The task.
Copy nothing but the lines from the opening of the entries through the line that contains "This matrix-vector multiplication", exactly as written. Drop the pictures.
◇ ◇ ◇ ◇ ◇
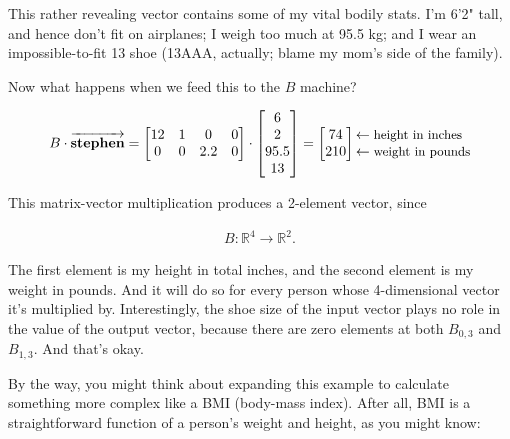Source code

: This rather revealing vector contains some of my vital bodily stats. I'm 6'2"
tall, and hence don't fit on airplanes; I weigh too much at 95.5 kg; and I wear
an impossible-to-fit 13 shoe (13AAA, actually; blame my mom's side of the
family).

Now what happens when we feed this to the $B$ machine?

\vspace{-.15in}
\begin{align*}
B \cdot \overrightarrow{\textbf{stephen}} =
\begin{bmatrix}
12 & 1 & 0 & 0 \\
0 & 0 & 2.2 & 0 \\
\end{bmatrix} \cdot
\begin{bmatrix}
6 \\ 2 \\ 95.5 \\ 13 \\
\end{bmatrix} =
\begin{bmatrix}
74 \\ 210 \\
\end{bmatrix}
\begin{matrix*}[l]
\leftarrow \textrm{\small{height in inches}} \\
\leftarrow \textrm{\small{weight in pounds}} \\
\end{matrix*}
\end{align*}
\vspace{-.15in}

This matrix-vector multiplication produces a 2-element vector, since

\vspace{-.15in}
\begin{align*}
B : \mathbb{R}^4 \rightarrow \mathbb{R}^2.
\end{align*}
\vspace{-.15in}

The first element is my height in total inches, and the second element is my
weight in pounds. And it will do so for every person whose 4-dimensional vector
it's multiplied by. Interestingly, the shoe size of the input vector plays no
role in the value of the output vector, because there are zero elements at both
$B_{0,3}$ and $B_{1,3}$. And that's okay.

\smallskip
{}

By the way, you might think about expanding this example to calculate something
more complex like a BMI (body-mass index). After all, BMI is a straightforward
function of a person's weight and height, as you might know:


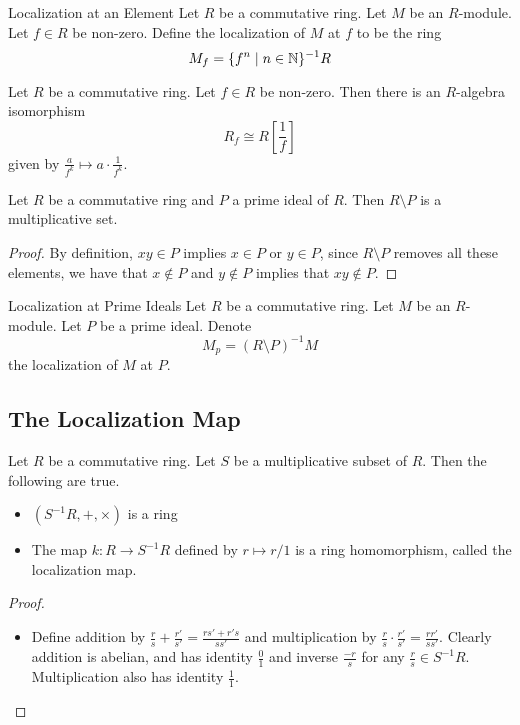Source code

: \documentclass[a4paper]{article}
\begin{document}
\begin{defn}{Localization at an Element}{} Let $R$ be a commutative ring. Let $M$ be an $R$-module. Let $f\in R$ be non-zero. Define the localization of $M$ at $f$ to be the ring $$M_f=\{f^n\;|\;n\in\mathbb{N}\}^{-1}R$$
\end{defn}

\begin{lmm}{}{} Let $R$ be a commutative ring. Let $f\in R$ be non-zero. Then there is an $R$-algebra isomorphism $$R_f\cong R\left[\frac{1}{f}\right]$$ given by $\frac{a}{f^k}\mapsto a\cdot\frac{1}{f^k}$. 
\end{lmm}

\begin{lmm}{}{} Let $R$ be a commutative ring and $P$ a prime ideal of $R$. Then $R\setminus P$ is a multiplicative set. 
\begin{proof}
By definition, $xy\in P$ implies $x\in P$ or $y\in P$, since $R\setminus P$ removes all these elements, we have that $x\notin P$ and $y\notin P$ implies that $xy\notin P$. 
\end{proof}
\end{lmm}

\begin{defn}{Localization at Prime Ideals}{} Let $R$ be a commutative ring. Let $M$ be an $R$-module. Let $P$ be a prime ideal. Denote $$M_p=(R\setminus P)^{-1}M$$ the localization of $M$ at $P$. 
\end{defn}
\subsection{The Localization Map}
\begin{prp}{}{} Let $R$ be a commutative ring. Let $S$ be a multiplicative subset of $R$. Then the following are true. 
\begin{itemize}
\item $(S^{-1}R,+,\times)$ is a ring
\item The map $k:R\to S^{-1}R$ defined by $r\mapsto r/1$ is a ring homomorphism, called the localization map. 
\end{itemize}
\begin{proof}~\\
\begin{itemize}
\item Define addition by $\frac{r}{s}+\frac{r'}{s'}=\frac{rs'+r's}{ss'}$ and multiplication by $\frac{r}{s}\cdot\frac{r'}{s'}=\frac{rr'}{ss'}$. Clearly addition is abelian, and has identity $\frac{0}{1}$ and inverse $\frac{-r}{s}$ for any $\frac{r}{s}\in S^{-1}R$. Multiplication also has identity $\frac{1}{1}$. 
\end{itemize}
\end{proof}
\end{prp}
\end{document}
◇ ◇ ◇ ◇ ◇
Final answer.
Source code

: This rather revealing vector contains some of my vital bodily stats. I'm 6'2"
tall, and hence don't fit on airplanes; I weigh too much at 95.5 kg; and I wear
an impossible-to-fit 13 shoe (13AAA, actually; blame my mom's side of the
family).

Now what happens when we feed this to the $B$ machine?

\vspace{-.15in}
\begin{align*}
B \cdot \overrightarrow{\textbf{stephen}} =
\begin{bmatrix}
12 & 1 & 0 & 0 \\
0 & 0 & 2.2 & 0 \\
\end{bmatrix} \cdot
\begin{bmatrix}
6 \\ 2 \\ 95.5 \\ 13 \\
\end{bmatrix} =
\begin{bmatrix}
74 \\ 210 \\
\end{bmatrix}
\begin{matrix*}[l]
\leftarrow \textrm{\small{height in inches}} \\
\leftarrow \textrm{\small{weight in pounds}} \\
\end{matrix*}
\end{align*}
\vspace{-.15in}

This matrix-vector multiplication produces a 2-element vector, since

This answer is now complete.